Quant à M. Tonucci, il réserve aux parents timorés cet argument : «chez les enfants qui ne peuvent pas faire de petites bêtises au moment où ils en ont besoin, le désir de transgression augmente et explose à l’adolescence de façon beaucoup plus dangereuse».

En Italie, «la proportion d’enfants de 6 à 11 ans qui vont seuls à l’école ne dépasse pas les 7%», déplore le pédagogue, en reprochant aux médias de générer «une panique générale», notamment par «des émissions télévisées qui analysent les crimes les plus horribles commis sur des enfants».

Mais les abus sexuels surviennent le plus souvent dans l’entourage immédiat de l’enfant et non pas en pleine rue, dit-il, et les accidents ont surtout lieu, paradoxalement, quand un adulte est à côté.
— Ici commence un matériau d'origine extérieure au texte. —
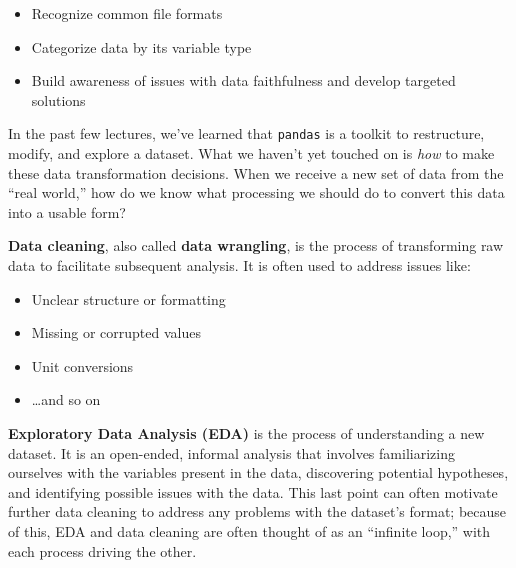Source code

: \documentclass[
  letterpaper,
  DIV=11,
  numbers=noendperiod]{scrreprt}
\providecommand{\tightlist}{%
  \setlength{\itemsep}{0pt}\setlength{\parskip}{0pt}}\usepackage{longtable,booktabs,array}
\begin{document}
\begin{tcolorbox}[enhanced jigsaw, titlerule=0mm, bottomtitle=1mm, arc=.35mm, colframe=quarto-callout-note-color-frame, rightrule=.15mm, opacityback=0, opacitybacktitle=0.6, leftrule=.75mm, breakable, toprule=.15mm, colback=white, left=2mm, colbacktitle=quarto-callout-note-color!10!white, toptitle=1mm, bottomrule=.15mm, title=\textcolor{quarto-callout-note-color}{\faInfo}\hspace{0.5em}{Learning Outcomes}, coltitle=black]

\begin{itemize}
\tightlist
\item
  Recognize common file formats
\item
  Categorize data by its variable type
\item
  Build awareness of issues with data faithfulness and develop targeted
  solutions
\end{itemize}

\end{tcolorbox}

In the past few lectures, we've learned that \texttt{pandas} is a
toolkit to restructure, modify, and explore a dataset. What we haven't
yet touched on is \emph{how} to make these data transformation
decisions. When we receive a new set of data from the ``real world,''
how do we know what processing we should do to convert this data into a
usable form?

\textbf{Data cleaning}, also called \textbf{data wrangling}, is the
process of transforming raw data to facilitate subsequent analysis. It
is often used to address issues like:

\begin{itemize}
\tightlist
\item
  Unclear structure or formatting
\item
  Missing or corrupted values
\item
  Unit conversions
\item
  \ldots and so on
\end{itemize}

\textbf{Exploratory Data Analysis (EDA)} is the process of understanding
a new dataset. It is an open-ended, informal analysis that involves
familiarizing ourselves with the variables present in the data,
discovering potential hypotheses, and identifying possible issues with
the data. This last point can often motivate further data cleaning to
address any problems with the dataset's format; because of this, EDA and
data cleaning are often thought of as an ``infinite loop,'' with each
process driving the other.
\end{document}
Maire de Pontevedra depuis 17 ans, Miguel Anxo Fernandez a adopté les idées de M. Tonucci, jusqu’à faire traduire un de ses livres en galicien.

Mais si Pontevedra a reçu en 2015 un prix du programme ONU habitat, c’est parce qu’elle a su se débarrasser de son trop-plein de voitures et que «le piéton y est roi», dit l’édile.

«Depuis février 2011, il n’y a aucun mort dans la ville par accident de la circulation», relève le chef de la police locale, Daniel Macenlle.

Le programme «chemin des écoliers» y contribue, selon le policier, en réduisant le risque d’accidents aux abords des écoles, souvent dus à l’affluence massive de parents déposant leurs enfants.